At least we didn't have to swim with these guys... although actually it's very pretty, if you forget that it's slimy and can sting. But they're not as stingy as the Chesapeake Bay sea nettles.

Thursday, July 20, 2006

Swimming videos

Hey, folks! I'm at Nancy's house which is just too cool a situation for anyone to be in. We had steak and Chardonnay tonight :-)

We went to the pool at Nancy's club and shot video clips of each other swimming. This may not be the real McCoy b/c we didn't do much warmup -- 2 lengths each -- but it's probably basically what we look like swimming. Nancy's is at her blog and mine is here. What I see is that my kick is totally random and goes in all directions. What Nancy sees is that my head comes too far out of the water when I breathe, and my legs drag. Another thing I see is how far I've come mostly on my own in the last 3 years, when I decided I absolutely couldn't do another half-IM with breaststroke and had better learn freestyle. I started with what I remembered from Girl Scout swimming lessons and supplemented it with bits and pieces picked up from other people's emails. Then this past spring Steve and I were able to go through Denver where my coach Mary lives, and she gave me a lot of really good suggestions. That was a one-lesson wonder :-) Anyway, here's the visual. Suggestions, anyone?







Sunday, July 16, 2006

FIDDLE CONTEST

I couldn't get my photos to line up with my text -- you may have to do some piecing to put them together.

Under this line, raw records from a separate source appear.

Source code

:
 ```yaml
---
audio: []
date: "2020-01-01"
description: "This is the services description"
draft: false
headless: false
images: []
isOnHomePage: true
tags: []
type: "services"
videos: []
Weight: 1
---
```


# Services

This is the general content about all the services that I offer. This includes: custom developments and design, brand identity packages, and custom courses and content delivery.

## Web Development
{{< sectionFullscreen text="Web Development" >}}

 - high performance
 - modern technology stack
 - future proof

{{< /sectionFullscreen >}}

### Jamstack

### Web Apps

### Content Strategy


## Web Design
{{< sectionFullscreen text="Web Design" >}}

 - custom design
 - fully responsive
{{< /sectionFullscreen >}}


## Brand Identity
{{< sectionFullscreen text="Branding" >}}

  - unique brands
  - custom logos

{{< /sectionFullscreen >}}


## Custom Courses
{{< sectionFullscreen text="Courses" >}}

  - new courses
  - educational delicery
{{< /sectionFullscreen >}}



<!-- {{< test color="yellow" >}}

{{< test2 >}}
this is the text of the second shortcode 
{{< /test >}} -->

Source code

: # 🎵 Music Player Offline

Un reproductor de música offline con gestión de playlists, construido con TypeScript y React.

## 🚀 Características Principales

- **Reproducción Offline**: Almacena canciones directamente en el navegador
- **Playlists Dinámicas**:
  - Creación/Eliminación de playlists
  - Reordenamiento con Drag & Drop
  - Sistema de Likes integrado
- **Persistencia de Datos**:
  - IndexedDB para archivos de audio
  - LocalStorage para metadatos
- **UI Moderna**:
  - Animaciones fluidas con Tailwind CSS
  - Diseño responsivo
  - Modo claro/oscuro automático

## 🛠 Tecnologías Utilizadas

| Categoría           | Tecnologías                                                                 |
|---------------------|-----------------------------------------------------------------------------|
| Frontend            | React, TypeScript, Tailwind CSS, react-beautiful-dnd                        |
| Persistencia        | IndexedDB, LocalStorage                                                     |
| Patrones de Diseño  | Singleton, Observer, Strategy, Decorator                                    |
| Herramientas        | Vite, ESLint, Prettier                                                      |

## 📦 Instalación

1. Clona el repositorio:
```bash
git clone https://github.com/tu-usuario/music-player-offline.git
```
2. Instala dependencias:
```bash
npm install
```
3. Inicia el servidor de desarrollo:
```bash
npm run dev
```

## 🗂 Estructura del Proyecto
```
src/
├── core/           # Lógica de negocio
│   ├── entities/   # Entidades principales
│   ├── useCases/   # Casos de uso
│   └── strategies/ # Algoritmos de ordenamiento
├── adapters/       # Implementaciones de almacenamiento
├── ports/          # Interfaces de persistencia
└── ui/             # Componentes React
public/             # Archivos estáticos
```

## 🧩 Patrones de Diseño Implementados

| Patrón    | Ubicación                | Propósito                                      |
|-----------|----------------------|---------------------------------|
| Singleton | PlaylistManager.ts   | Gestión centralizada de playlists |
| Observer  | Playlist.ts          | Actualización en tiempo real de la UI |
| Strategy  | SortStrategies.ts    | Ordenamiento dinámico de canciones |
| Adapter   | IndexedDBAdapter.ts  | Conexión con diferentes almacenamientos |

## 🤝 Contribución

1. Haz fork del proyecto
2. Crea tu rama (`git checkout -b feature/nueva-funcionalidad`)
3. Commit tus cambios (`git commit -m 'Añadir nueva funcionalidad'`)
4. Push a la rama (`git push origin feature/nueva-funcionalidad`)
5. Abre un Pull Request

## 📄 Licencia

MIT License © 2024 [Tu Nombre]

Well. My mother who says she's a wash-up won second place. And a lot of applause, because she's well-known in the area, the only female senior-age competitor -- they don't divide the contests into gender groups but they do have age groups. Anyway, she's the only old gal, and I'm sure people who follow the contests wonder if she'll be playing (or even if she's still living) because when the MC announced that she'd be next a murmur rippled through the audience.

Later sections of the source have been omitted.